§ Assignment
Nothing but the lines below between the line holding "Cuando un dispositivo" and the line holding "There are no", inclusive, should appear in the answer, each set down exactly.

§ Listed entries
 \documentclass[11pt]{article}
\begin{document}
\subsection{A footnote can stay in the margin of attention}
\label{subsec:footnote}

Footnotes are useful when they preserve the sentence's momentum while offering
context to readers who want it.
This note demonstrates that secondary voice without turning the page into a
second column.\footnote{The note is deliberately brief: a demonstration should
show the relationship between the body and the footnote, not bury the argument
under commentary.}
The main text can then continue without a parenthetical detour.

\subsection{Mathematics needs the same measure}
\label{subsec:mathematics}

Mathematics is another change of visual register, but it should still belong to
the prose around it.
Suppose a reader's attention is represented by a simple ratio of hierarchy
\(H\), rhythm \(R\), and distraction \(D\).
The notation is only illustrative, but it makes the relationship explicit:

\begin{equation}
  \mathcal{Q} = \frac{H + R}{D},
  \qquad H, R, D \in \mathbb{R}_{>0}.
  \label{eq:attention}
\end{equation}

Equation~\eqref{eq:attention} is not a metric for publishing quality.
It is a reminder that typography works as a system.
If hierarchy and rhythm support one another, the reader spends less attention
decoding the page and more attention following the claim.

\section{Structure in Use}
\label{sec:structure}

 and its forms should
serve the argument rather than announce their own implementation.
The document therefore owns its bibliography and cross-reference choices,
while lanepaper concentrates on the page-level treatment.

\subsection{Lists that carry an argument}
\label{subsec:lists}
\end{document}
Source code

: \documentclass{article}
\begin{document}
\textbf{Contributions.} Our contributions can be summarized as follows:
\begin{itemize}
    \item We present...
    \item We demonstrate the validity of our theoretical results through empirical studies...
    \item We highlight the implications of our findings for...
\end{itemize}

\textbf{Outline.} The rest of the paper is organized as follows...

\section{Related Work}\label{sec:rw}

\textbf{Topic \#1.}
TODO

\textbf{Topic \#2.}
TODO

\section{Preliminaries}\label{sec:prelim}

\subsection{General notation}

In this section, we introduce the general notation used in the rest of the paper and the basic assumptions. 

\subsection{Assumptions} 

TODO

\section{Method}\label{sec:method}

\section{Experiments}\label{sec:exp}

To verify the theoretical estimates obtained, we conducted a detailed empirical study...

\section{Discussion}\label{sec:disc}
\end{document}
* * *
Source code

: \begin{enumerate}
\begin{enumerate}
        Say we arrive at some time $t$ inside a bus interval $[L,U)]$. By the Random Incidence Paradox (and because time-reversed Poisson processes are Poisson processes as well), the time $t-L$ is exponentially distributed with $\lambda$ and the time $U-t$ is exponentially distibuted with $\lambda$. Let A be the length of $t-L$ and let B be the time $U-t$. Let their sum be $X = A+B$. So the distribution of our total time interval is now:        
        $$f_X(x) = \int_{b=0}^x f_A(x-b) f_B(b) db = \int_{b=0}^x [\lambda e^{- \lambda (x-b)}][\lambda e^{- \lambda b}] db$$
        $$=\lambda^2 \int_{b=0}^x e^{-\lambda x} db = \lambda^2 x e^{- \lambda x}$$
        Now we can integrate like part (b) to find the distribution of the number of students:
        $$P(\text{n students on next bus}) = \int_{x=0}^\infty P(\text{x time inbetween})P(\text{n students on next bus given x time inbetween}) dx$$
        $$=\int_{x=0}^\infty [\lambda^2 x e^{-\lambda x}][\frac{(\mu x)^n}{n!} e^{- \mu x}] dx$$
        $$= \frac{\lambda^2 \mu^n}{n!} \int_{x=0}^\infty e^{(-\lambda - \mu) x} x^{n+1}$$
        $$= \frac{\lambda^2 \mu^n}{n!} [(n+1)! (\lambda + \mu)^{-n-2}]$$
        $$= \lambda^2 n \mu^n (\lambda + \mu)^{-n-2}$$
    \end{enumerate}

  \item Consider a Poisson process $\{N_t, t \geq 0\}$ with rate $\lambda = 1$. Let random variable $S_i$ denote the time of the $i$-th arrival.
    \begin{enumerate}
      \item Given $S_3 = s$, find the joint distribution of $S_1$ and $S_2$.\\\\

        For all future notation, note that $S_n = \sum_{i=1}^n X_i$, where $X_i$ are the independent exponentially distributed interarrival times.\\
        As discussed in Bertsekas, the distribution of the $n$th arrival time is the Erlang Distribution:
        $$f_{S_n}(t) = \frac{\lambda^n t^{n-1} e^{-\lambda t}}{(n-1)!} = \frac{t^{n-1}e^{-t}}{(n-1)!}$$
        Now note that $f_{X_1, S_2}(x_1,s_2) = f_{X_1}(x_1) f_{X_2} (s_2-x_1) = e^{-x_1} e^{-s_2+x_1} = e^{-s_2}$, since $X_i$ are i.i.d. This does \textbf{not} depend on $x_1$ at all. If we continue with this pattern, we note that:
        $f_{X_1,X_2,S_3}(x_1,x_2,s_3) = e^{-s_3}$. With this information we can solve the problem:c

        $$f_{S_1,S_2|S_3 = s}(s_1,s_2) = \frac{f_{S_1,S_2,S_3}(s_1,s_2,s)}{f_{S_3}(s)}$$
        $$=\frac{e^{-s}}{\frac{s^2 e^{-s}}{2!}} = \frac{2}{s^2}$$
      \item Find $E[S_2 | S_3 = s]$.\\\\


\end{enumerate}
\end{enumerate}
--
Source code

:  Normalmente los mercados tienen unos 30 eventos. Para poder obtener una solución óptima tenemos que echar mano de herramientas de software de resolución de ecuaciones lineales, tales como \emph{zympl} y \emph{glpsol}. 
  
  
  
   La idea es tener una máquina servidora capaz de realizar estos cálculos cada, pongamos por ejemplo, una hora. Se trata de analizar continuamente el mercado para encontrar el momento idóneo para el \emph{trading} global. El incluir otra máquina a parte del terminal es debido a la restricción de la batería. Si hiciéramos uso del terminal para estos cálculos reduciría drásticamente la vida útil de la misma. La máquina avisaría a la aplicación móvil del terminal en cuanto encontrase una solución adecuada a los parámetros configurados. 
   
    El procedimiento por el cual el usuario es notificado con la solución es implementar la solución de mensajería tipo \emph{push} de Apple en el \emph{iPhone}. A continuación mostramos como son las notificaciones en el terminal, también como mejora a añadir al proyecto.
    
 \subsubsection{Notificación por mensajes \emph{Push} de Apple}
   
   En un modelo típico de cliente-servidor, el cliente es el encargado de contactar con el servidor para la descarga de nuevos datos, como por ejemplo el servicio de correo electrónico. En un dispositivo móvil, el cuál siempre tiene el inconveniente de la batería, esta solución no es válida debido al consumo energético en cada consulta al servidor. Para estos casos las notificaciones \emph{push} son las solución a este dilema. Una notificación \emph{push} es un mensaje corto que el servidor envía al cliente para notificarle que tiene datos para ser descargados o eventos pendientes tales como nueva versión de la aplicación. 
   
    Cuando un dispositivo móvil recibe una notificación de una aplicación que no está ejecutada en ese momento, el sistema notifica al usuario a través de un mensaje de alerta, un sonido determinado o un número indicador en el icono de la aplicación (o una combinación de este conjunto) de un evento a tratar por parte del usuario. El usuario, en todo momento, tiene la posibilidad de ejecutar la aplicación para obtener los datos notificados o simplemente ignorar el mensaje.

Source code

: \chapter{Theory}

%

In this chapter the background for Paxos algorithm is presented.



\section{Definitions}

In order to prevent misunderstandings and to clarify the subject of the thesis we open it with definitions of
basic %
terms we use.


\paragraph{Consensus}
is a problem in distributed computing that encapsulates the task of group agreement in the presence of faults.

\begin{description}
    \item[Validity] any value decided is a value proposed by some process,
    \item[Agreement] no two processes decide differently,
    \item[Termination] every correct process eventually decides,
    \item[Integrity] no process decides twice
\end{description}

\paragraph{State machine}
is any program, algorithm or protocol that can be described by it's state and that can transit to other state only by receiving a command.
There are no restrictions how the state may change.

§ Output of the task
    Cuando un dispositivo móvil recibe una notificación de una aplicación que no está ejecutada en ese momento, el sistema notifica al usuario a través de un mensaje de alerta, un sonido determinado o un número indicador en el icono de la aplicación (o una combinación de este conjunto) de un evento a tratar por parte del usuario. El usuario, en todo momento, tiene la posibilidad de ejecutar la aplicación para obtener los datos notificados o simplemente ignorar el mensaje.

Source code

: \chapter{Theory}

%

In this chapter the background for Paxos algorithm is presented.



\section{Definitions}

In order to prevent misunderstandings and to clarify the subject of the thesis we open it with definitions of
basic %
terms we use.


\paragraph{Consensus}
is a problem in distributed computing that encapsulates the task of group agreement in the presence of faults.

\begin{description}
    \item[Validity] any value decided is a value proposed by some process,
    \item[Agreement] no two processes decide differently,
    \item[Termination] every correct process eventually decides,
    \item[Integrity] no process decides twice
\end{description}

\paragraph{State machine}
is any program, algorithm or protocol that can be described by it's state and that can transit to other state only by receiving a command.
There are no restrictions how the state may change.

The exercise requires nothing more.